[EXERCISE REQUIREMENTS]
The material below contains a line with "The main differences" and a line with "### Your qualifications". Copy exactly those two lines and all lines between them.

[THE INPUT]
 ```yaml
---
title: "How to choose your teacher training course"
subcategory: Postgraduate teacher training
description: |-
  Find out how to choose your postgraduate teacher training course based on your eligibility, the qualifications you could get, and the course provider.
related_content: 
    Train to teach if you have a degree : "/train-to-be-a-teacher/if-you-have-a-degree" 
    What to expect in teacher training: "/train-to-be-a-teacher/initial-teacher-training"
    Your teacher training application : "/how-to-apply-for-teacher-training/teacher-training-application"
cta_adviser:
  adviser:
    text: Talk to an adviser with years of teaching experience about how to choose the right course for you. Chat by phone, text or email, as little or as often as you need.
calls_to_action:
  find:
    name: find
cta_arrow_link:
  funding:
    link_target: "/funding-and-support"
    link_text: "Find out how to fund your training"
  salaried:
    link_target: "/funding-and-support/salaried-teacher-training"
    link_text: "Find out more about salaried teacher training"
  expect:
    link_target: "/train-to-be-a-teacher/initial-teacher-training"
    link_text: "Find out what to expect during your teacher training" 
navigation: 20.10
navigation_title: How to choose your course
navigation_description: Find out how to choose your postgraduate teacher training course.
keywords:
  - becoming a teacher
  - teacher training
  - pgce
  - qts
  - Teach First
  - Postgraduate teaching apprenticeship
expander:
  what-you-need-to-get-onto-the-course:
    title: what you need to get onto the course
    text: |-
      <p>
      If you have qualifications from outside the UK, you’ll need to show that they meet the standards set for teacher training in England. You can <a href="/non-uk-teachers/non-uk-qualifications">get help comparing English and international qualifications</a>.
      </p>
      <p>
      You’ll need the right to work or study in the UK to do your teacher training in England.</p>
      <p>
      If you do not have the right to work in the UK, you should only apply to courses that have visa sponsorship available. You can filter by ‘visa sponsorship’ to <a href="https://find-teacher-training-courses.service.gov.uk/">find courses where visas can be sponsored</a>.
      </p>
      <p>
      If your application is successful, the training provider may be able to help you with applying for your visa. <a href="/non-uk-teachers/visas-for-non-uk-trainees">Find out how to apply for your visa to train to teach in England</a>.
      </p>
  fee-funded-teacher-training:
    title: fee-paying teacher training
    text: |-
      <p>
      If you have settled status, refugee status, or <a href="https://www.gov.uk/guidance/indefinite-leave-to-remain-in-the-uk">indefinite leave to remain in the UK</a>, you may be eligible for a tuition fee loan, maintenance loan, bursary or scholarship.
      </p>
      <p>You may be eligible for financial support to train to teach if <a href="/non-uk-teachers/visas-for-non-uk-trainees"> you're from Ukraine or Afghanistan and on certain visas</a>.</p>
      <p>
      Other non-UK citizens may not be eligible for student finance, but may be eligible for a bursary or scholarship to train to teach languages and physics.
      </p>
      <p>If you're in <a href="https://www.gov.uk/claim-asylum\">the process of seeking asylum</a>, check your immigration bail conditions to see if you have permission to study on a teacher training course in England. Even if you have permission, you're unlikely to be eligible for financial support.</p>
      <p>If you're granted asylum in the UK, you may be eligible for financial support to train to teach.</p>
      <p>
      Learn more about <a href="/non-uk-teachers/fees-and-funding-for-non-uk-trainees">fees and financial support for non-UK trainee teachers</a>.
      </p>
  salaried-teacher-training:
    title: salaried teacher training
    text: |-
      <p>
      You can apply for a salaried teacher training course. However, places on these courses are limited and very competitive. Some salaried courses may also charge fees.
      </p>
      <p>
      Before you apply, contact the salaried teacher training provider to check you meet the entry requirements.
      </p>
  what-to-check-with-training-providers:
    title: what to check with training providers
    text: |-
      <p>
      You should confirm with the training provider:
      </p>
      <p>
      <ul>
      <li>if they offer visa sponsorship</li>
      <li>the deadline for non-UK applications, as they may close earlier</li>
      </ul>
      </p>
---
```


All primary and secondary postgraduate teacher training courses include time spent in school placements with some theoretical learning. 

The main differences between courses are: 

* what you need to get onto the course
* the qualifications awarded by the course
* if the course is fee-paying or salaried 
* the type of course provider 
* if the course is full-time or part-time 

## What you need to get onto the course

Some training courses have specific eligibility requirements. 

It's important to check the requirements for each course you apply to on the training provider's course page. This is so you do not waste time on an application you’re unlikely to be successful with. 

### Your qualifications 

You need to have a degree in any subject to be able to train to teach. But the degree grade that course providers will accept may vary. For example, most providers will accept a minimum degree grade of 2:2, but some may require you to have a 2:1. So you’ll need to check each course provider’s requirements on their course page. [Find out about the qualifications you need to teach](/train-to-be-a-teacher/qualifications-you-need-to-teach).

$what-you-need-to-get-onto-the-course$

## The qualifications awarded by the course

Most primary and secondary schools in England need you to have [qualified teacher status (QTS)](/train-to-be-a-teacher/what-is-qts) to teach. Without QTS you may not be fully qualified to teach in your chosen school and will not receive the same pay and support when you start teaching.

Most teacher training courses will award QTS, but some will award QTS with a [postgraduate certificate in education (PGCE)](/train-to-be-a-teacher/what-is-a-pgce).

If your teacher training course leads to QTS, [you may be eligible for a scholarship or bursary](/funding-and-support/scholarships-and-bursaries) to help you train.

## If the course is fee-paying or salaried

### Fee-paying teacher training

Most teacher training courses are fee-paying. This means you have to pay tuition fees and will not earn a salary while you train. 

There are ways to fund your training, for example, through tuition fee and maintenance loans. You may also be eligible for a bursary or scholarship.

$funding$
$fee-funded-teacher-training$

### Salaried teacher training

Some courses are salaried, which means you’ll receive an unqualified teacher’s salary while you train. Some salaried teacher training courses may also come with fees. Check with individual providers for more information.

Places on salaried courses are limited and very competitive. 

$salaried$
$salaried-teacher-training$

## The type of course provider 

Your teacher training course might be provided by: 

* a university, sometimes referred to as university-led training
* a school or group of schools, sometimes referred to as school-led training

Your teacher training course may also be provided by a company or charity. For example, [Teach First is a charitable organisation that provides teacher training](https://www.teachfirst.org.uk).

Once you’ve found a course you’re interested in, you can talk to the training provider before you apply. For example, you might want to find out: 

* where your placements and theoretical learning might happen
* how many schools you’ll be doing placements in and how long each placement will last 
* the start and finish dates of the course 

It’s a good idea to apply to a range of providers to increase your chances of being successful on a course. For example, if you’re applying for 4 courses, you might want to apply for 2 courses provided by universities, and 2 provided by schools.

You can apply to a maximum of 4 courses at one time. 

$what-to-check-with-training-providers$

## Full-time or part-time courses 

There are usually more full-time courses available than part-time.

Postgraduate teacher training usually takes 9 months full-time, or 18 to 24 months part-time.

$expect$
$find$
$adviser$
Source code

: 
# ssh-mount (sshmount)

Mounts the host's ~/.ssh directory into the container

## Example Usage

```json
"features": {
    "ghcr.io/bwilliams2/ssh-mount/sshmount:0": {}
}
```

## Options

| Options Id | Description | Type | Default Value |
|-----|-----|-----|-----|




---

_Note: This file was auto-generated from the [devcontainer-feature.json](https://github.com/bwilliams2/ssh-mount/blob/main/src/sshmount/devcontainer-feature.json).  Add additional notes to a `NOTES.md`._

[ANSWER SECTION]
The main differences between courses are: 

* what you need to get onto the course
* the qualifications awarded by the course
* if the course is fee-paying or salaried 
* the type of course provider 
* if the course is full-time or part-time 

## What you need to get onto the course

Some training courses have specific eligibility requirements. 

It's important to check the requirements for each course you apply to on the training provider's course page. This is so you do not waste time on an application you’re unlikely to be successful with. 

### Your qualifications 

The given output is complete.